A rights group says Russia is detaining anti-war protesters to fight for Putin in Ukraine, and the Kremlin isn't denying it
- Protesters arrested in Russia are being forced to report to military recruitment offices, a monitor said.
- The Russian-based rights group OVD-Info said at least 1,310 anti-war protesters have been detained.
Russians who have been arrested for protesting their country's invasion of Ukraine as Putin mobilizes additional forces are being forced to report to military enlistment offices, a monitoring group said Thursday.
At least 1,328 people, including more than 530 in Moscow alone, were detained Wednesday in mass protests across Russia, the Russian independent human rights project OVD-Info reported.
At 15 police departments across the capital, protesters were handed summons demanding they report for military duty, the group said. At least 17 anti-war protesters in Voronezh, a city in southwest Russia, were also ordered to report to an enlistment office.
At least one detainee was threatened with a 10-year prison term for refusing to accept the summons, the group said.
Artem Krieger, a Moscow-based journalist with SOTA, one of the few remaining independent news outlets in Russia, said he had also witnessed detained protesters being handed summons after he was arrested covering protests on Wednesday. According to Krieger, some men received the summons despite having no military experience.
The arrests came after Russian President Vladimir Putin announced Wednesday that at least 300,000 reservists would be called up to fight in Ukraine — the first such draft since World War II — and that currently enlisted soldiers would be prevented from leaving the army once their contracts end.
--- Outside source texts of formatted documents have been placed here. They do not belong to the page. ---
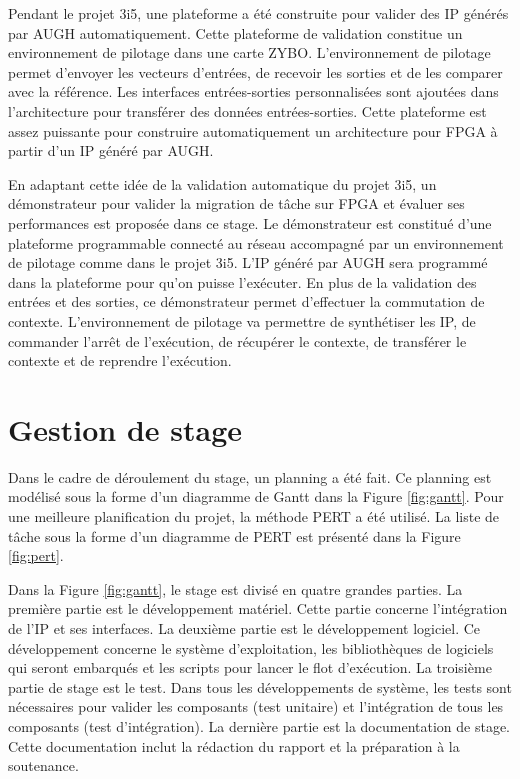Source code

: Pendant le projet 3i5, une plateforme a été construite pour valider des IP générés par AUGH automatiquement\cite{Brisebard2015, Wicaksana2015}.
Cette plateforme de validation constitue un environnement de pilotage dans une carte ZYBO\cite{zyboweb}.
L'environnement de pilotage permet d'envoyer les
vecteurs d'entrées, de recevoir les sorties et de les comparer avec la référence.
Les interfaces entrées-sorties personnalisées sont ajoutées dans l'architecture pour transférer des données entrées-sorties.
Cette plateforme est assez puissante pour construire automatiquement un architecture pour FPGA à partir d'un IP généré par AUGH.

En adaptant cette idée de la validation automatique du projet 3i5, un démonstrateur pour valider la migration de tâche sur FPGA et évaluer ses performances
est proposée dans ce stage. Le démonstrateur est constitué d'une plateforme programmable connecté au réseau 
accompagné par un environnement de pilotage comme dans le projet 3i5. L'IP généré par AUGH sera programmé dans la plateforme
pour qu'on puisse l'exécuter.
En plus de la validation des entrées et des sorties, ce démonstrateur permet d'effectuer la commutation de contexte.
L'environnement de pilotage va permettre de synthétiser les IP, de commander l'arrêt de l'exécution, de récupérer le contexte, de
transférer le contexte et de reprendre l'exécution.

\section{Gestion de stage}
\label{sec:gestion}
\justify
Dans le cadre de déroulement du stage, un planning a été fait.
Ce planning est modélisé sous la forme d'un diagramme de Gantt dans la Figure \ref{fig:gantt}. Pour une meilleure planification du projet, 
la méthode PERT a été utilisé. La liste de tâche sous la forme d'un diagramme de PERT est présenté
dans la Figure \ref{fig:pert}.

Dans la Figure \ref{fig:gantt}, le stage est divisé en quatre grandes parties. 
La première partie est le développement matériel. Cette partie concerne 
l'intégration de l'IP et ses interfaces. La deuxième partie est le développement logiciel. Ce développement
concerne le système d'exploitation, les bibliothèques de logiciels qui seront embarqués et les scripts pour lancer le flot d'exécution.
La troisième partie de stage est le test. Dans tous les développements de système, les tests sont nécessaires
pour valider les composants (test unitaire) et l'intégration de tous les composants (test d'intégration). La dernière partie
est la documentation de stage. Cette documentation inclut la rédaction du rapport et la préparation à la soutenance.

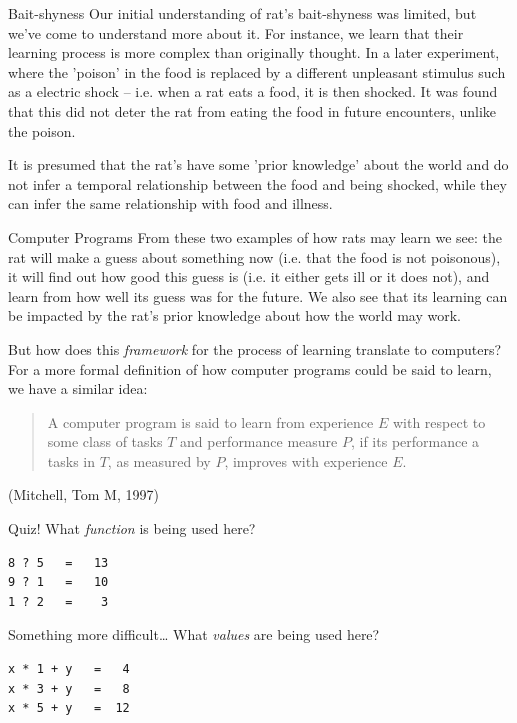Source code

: \documentclass[10pt]{beamer}
\begin{document}
\begin{frame}[label={sec:org03ec218}]{Bait-shyness}
Our initial understanding of rat's bait-shyness was limited, but we've come to
understand more about it. For instance, we learn that their learning process is more
complex than originally thought. In a later experiment, where the 'poison' in the
food is replaced by a different unpleasant stimulus such as a electric shock --
i.e. when a rat eats a food, it is then shocked. It was found that this did not
deter the rat from eating the food in future encounters, unlike the poison.

It is presumed that the rat's have some 'prior knowledge' about the world and do not
infer a temporal relationship between the food and being shocked, while they can
infer the same relationship with food and illness.
\end{frame}

\begin{frame}[label={sec:org642062e}]{Computer Programs}
From these two examples of how rats may learn we see: the rat will make a guess about
something now (i.e. that the food is not poisonous), it will find out how good this
guess is (i.e. it either gets ill or it does not), and learn from how well its guess
was for the future. We also see that its learning can be impacted by the rat's prior
knowledge about how the world may work.

But how does this \emph{framework} for the process of learning translate to computers? For a
more formal definition of how computer programs could be said to learn, we have a
similar idea:

\begin{quote}
A computer program is said to learn from experience \(E\) with respect
to some class of tasks \(T\) and performance measure \(P\), if its performance
a tasks in \(T\), as measured by \(P\), improves with experience \(E\).
\end{quote}

(Mitchell, Tom M, 1997)
\end{frame}

\begin{frame}[label={sec:orgcd1d482},fragile]{Quiz!}
 What \emph{function} is being used here?

\begin{verbatim}
8 ? 5   =   13
9 ? 1   =   10
1 ? 2   =    3
\end{verbatim}
\end{frame}

\begin{frame}[label={sec:orgc6777bb},fragile]{Something more difficult\ldots{}}
 What \emph{values} are being used here?

\begin{verbatim}
x * 1 + y   =   4
x * 3 + y   =   8
x * 5 + y   =  12
\end{verbatim}
\end{frame}
\end{document}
The announcement came after a Ukrainian counter-offensive dealt heavy losses to Russian forces, recovering over 3,000 square miles of territory in the eastern part of the country, as well as some areas in the south, that had been occupied by the invading army.
"That Putin would do this shows how badly he feels the need right now to change the momentum, which has been all in Ukraine's favor," Daniel Treisman, a Russia expert at the University of California, Los Angeles, told Insider.
Dmitry Peskov, a spokesperson for the Kremlin, did not deny that some detained protesters were being drafted, Reuters reported. "This is not against the law," he said.